Their own sexual satisfaction, however, is often less important to transexuals than the desire to match their bodies to the gender with which they identify. The major psychological problem after surgery, according to Dr. Fisk, is that in spite of careful counseling, "expectations are often way out of line with reality." For those who want to keep their operation a secret, there is also the chronic tension that goes along with the fear of discovery and exposure.
Keeping a job or getting a new one is also difficult. When Rachelle McAdam appeared before school authorities in a dress, she was given two options: "Resign or be fired." She resigned. Many transexuals marry and adopt children, but there are often legal difficulties, especially in states that forbid sex changes on birth certificates.
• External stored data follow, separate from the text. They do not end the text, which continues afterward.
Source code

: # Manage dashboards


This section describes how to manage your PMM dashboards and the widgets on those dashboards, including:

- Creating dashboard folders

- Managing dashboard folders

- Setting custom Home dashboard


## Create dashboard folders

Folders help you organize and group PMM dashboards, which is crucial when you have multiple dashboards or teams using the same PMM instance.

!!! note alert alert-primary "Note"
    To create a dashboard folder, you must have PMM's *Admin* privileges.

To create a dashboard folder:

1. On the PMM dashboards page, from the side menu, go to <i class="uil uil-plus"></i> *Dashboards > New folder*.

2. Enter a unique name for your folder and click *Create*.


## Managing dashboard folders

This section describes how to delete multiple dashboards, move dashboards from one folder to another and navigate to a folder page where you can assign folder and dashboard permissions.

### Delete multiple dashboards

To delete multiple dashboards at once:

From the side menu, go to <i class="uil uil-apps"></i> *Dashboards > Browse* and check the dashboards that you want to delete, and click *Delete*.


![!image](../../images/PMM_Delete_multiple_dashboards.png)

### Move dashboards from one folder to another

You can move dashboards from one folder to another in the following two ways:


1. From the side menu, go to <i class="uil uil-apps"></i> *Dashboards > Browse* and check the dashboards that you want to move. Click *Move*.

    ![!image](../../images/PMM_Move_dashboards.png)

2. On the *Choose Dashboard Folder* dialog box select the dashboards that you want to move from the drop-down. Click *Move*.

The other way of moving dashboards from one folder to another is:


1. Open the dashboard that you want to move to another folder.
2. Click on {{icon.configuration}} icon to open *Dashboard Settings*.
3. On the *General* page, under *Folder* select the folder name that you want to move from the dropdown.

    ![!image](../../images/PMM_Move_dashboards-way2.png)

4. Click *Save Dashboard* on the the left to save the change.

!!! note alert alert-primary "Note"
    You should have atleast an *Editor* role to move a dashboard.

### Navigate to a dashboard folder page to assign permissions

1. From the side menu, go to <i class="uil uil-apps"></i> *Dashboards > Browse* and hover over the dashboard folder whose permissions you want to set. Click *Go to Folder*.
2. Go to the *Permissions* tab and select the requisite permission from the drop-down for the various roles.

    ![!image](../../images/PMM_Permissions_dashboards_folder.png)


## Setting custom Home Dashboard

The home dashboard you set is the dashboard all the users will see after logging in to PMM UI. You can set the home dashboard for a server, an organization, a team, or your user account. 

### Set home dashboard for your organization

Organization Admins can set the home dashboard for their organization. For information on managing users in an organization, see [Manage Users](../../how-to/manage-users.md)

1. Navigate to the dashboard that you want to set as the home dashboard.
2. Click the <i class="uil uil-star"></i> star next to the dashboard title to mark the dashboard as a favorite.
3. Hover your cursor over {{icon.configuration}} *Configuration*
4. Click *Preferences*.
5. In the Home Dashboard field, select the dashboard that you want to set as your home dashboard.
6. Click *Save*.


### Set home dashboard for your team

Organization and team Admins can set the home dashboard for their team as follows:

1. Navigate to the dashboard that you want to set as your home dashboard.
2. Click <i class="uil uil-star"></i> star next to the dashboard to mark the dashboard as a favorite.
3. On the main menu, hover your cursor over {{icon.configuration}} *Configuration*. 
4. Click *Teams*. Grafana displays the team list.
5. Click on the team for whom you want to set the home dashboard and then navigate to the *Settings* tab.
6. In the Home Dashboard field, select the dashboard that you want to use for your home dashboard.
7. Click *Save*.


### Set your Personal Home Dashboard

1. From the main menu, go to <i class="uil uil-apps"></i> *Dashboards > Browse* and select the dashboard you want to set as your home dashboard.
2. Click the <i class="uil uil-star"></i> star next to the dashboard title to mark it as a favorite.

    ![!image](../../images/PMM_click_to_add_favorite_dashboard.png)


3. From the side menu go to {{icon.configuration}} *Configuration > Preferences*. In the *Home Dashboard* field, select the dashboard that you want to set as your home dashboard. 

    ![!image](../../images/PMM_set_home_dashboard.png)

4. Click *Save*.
Even so, more Americans want transexual surgery than are accepted by U.S. hospitals; many of them have gone abroad for operations. In Casablanca, more than 700 sex-change operations on patients from 17 to 70 have been performed over the past 15 years by Dr. Georges Burou, who specializes in the male-to-female type. Most of his patients have usually lived as women long before they go to Casablanca to take what he calls "the last, irrevocable step." But, insists Dr. Burou, a plain-speaking Frenchman: "I don't change men into women. I transform male genitals into genitals that have a female aspect. All the rest is in the patient's mind."
*Jorgensen, 47, now lives near Los Angeles and lectures on transexuality at colleges across the U.S.